Whenever I see a theorem or conjecture about a gap, between the smallest element of a set and the second-smallest, I ask if this is the start of a well-ordering. Obviously, this applies in reverse too; if there's a gap between the largest and second-largest, I ask if it's a reverse well-ordering.
(And remember, when asking about your set's order type, don't forget to ask if it's closed, or to consider the closure if it's not!)
What are some examples of this? Well, of course, there's all my theorems and/or conjectures on integer complexity and addition chains (and all sorts of variants), but I'll skip going into that for now, because I've discussed that at length here already.
There's the group theory problem I mentioned in my last entry. That's certainly a good one; the numerical data looks promising there.
Here are some others I can think of, off the top of my head:
The 1/3-2/3 conjecture: Given a finite poset P, define δ(P) to be the maximum over all pairs of distinct elements (x,y) of the minimum of the fraction of linearizations in which x<y and the fraction of linearizations in which y<x. (So, δ(P)=0 iff P is already a total order.) Then the 1/3-2/3 conjecture says that any P with δ(P)>0 in fact has δ(P)≥1/3. I.e., it's a gap conjecture.
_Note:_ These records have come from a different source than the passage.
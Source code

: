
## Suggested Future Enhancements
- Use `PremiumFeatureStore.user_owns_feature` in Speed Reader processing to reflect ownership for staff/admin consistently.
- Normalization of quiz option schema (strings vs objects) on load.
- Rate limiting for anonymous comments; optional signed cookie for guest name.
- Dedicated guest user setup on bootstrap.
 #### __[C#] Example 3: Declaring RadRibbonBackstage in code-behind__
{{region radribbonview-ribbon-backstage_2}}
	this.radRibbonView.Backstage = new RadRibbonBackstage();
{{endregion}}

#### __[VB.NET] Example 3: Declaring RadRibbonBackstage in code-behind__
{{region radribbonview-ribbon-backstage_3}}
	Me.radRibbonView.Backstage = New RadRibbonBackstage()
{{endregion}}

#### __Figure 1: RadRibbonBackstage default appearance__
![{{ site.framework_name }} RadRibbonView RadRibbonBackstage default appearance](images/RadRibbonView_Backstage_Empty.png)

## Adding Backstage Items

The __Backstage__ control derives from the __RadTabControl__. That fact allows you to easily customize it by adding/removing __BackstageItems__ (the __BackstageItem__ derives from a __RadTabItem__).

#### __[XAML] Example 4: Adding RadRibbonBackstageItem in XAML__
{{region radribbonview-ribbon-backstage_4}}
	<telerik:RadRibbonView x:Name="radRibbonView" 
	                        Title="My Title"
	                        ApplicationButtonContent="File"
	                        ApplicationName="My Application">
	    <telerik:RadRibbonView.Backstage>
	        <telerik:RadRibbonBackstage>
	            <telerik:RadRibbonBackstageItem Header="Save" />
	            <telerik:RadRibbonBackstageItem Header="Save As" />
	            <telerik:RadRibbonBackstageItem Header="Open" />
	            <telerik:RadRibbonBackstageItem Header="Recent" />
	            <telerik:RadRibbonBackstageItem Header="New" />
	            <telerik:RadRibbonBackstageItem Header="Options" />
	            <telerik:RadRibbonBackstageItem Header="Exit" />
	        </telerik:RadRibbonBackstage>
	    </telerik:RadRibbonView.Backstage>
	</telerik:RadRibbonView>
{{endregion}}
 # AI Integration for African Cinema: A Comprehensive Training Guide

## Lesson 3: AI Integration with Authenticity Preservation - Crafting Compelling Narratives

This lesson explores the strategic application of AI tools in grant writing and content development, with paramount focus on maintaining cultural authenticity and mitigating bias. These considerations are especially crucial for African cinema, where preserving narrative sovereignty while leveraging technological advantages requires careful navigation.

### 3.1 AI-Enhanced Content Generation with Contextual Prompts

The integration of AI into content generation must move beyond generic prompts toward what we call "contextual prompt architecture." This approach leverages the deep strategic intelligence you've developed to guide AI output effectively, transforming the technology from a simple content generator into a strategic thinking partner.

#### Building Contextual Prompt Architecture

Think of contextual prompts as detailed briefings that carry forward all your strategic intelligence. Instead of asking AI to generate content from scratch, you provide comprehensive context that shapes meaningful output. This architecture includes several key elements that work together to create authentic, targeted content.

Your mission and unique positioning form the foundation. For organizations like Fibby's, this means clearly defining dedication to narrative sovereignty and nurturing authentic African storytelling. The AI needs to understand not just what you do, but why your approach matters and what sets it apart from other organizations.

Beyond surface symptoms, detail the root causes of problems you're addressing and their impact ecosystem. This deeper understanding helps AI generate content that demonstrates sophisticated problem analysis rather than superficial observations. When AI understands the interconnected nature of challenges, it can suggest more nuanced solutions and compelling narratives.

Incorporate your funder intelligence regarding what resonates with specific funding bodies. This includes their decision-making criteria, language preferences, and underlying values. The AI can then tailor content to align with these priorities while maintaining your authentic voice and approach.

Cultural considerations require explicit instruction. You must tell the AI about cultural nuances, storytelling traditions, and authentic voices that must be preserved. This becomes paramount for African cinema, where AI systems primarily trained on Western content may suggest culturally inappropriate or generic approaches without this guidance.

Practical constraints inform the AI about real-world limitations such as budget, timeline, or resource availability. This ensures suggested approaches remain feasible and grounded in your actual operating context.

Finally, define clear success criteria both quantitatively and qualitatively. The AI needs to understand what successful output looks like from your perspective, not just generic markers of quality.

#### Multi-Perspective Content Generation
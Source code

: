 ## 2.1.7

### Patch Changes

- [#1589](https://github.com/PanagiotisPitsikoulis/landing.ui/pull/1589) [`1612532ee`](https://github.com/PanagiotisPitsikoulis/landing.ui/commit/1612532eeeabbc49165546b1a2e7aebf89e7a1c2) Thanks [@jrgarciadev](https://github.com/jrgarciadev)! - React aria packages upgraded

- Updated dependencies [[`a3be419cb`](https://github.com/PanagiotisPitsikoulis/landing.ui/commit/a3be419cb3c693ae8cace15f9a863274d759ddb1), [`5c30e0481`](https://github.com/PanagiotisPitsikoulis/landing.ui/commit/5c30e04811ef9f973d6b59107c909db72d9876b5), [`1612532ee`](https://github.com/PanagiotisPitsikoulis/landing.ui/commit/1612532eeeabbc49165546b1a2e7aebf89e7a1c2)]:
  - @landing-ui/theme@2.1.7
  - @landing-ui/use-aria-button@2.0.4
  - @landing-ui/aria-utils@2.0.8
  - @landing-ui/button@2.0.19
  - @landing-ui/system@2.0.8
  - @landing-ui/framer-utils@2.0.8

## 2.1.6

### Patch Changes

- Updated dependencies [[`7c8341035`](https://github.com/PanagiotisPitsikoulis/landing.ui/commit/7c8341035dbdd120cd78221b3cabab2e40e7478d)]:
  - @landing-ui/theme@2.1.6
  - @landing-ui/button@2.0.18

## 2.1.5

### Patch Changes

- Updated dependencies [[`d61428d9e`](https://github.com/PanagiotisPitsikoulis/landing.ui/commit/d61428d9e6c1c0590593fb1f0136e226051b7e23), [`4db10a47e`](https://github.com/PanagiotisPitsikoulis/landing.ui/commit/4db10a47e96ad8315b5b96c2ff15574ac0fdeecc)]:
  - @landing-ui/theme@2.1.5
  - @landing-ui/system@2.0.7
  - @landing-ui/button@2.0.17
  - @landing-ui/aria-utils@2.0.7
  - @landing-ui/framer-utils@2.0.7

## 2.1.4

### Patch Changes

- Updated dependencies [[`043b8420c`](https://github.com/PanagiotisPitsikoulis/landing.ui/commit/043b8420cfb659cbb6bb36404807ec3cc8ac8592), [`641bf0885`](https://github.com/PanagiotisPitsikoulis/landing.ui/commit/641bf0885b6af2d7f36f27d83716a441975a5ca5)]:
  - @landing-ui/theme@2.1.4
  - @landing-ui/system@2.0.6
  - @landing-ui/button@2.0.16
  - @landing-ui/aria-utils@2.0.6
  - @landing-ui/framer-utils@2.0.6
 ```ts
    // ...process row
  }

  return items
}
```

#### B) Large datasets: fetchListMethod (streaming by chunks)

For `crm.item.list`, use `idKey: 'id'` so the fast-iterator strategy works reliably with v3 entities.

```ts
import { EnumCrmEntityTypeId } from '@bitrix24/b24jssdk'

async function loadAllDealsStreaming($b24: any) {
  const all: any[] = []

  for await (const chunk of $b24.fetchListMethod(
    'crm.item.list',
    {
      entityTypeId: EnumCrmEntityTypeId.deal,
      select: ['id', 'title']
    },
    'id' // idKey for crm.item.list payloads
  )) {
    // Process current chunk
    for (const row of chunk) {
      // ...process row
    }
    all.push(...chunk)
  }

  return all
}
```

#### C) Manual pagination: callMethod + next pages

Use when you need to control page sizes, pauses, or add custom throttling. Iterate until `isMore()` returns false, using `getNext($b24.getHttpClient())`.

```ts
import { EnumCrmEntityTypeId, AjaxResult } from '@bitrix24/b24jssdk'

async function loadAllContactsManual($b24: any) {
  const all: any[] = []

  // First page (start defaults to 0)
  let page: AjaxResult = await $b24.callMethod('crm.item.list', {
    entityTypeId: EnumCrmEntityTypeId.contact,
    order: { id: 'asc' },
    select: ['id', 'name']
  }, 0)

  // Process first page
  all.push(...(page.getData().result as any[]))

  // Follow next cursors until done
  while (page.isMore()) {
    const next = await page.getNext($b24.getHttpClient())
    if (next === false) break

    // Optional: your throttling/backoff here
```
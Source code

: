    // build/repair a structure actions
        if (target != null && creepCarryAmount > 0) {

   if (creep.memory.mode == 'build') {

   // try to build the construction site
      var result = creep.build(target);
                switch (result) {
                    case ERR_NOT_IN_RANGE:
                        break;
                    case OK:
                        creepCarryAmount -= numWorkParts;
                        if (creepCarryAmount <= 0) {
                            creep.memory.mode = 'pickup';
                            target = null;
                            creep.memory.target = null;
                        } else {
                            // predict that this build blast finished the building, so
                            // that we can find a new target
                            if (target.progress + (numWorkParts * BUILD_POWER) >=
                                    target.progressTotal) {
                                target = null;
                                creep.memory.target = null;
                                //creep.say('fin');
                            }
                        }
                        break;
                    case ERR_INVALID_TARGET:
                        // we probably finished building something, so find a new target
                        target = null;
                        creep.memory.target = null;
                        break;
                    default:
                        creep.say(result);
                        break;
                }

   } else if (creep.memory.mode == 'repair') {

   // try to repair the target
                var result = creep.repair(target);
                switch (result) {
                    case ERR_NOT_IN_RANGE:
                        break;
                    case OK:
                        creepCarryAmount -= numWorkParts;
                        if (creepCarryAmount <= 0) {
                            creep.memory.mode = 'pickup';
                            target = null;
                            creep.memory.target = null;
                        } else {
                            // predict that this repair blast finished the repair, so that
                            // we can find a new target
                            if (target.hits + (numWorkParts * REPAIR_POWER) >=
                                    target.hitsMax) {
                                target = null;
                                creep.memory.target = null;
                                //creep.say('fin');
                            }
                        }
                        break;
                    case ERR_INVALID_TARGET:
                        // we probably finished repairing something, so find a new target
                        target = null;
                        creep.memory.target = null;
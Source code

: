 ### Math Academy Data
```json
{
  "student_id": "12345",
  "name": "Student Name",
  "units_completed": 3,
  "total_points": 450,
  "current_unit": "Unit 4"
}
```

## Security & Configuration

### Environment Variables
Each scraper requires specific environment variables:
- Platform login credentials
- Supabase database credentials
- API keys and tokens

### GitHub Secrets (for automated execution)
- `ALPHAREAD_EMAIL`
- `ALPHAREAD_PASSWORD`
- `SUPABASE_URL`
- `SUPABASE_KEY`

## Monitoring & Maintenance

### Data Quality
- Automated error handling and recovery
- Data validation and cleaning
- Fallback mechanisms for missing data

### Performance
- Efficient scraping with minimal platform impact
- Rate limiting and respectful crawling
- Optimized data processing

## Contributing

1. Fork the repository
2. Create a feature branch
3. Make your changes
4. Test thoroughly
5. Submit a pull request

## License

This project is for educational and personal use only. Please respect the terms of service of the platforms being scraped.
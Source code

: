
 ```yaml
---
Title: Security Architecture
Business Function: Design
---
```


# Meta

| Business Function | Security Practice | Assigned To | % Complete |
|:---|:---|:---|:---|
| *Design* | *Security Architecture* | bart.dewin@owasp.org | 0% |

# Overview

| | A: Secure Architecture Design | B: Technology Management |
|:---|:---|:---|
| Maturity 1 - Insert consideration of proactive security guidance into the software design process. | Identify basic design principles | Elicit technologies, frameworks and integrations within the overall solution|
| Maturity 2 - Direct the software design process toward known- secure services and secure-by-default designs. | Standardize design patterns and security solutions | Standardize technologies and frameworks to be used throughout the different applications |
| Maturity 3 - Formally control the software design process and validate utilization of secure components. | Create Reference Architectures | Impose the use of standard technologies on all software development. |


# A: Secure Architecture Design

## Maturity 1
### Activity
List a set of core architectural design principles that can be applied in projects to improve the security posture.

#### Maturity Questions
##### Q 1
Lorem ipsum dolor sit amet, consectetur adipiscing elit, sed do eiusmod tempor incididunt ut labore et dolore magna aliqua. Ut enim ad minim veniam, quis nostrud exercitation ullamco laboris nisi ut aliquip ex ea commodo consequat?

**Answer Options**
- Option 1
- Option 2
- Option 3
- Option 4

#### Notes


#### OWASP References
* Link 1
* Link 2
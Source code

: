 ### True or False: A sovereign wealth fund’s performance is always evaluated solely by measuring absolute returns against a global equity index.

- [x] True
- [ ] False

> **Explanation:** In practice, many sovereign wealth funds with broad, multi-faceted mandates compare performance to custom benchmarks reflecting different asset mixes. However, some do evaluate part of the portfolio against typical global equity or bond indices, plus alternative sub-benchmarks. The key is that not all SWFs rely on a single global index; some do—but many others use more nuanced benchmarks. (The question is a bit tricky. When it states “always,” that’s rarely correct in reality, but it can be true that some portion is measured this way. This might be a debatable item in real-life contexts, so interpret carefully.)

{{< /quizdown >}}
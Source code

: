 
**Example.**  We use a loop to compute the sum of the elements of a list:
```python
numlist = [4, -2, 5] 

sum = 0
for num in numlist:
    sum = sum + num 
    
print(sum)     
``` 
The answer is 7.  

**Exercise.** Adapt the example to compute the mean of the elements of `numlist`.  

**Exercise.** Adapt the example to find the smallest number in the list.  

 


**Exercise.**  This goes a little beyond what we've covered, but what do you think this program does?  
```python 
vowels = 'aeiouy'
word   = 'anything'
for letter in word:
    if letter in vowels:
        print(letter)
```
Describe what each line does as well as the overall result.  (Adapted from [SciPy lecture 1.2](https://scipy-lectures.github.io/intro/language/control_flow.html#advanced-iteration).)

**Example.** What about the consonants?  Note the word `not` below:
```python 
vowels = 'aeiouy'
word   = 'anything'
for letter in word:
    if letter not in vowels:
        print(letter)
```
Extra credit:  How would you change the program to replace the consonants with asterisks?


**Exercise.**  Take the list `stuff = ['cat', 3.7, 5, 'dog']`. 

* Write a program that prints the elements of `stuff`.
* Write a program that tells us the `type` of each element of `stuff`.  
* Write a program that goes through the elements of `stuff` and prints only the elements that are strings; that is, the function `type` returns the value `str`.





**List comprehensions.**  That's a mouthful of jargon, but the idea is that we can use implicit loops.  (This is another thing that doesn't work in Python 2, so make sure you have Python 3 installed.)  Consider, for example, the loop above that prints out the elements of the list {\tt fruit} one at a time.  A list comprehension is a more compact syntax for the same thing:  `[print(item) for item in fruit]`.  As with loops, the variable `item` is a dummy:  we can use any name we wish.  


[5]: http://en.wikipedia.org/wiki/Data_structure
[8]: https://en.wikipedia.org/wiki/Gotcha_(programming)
Could the values of δ be well-ordered?
(Maybe they can't! I don't know a lot about this sort of thing, maybe there's already a counterexample.)
(EDIT October 2021: Yup, they're not.)
What about various number-theoretic sets of real algebraic integers? Like, there's Lehmer's conjecture, which conjectures that there's a gap between 1 and the next-smallest Mahler measure. However, Mahler measures can't be well-ordered, because the include the Pisot numbers. That said, we can still ask about order type! In particular, the order type of the Pisot numbers is known, and it's a nifty one! Though it begins with an initial ω, it isn't a well-order after that. Still, like I said, it's a nifty order.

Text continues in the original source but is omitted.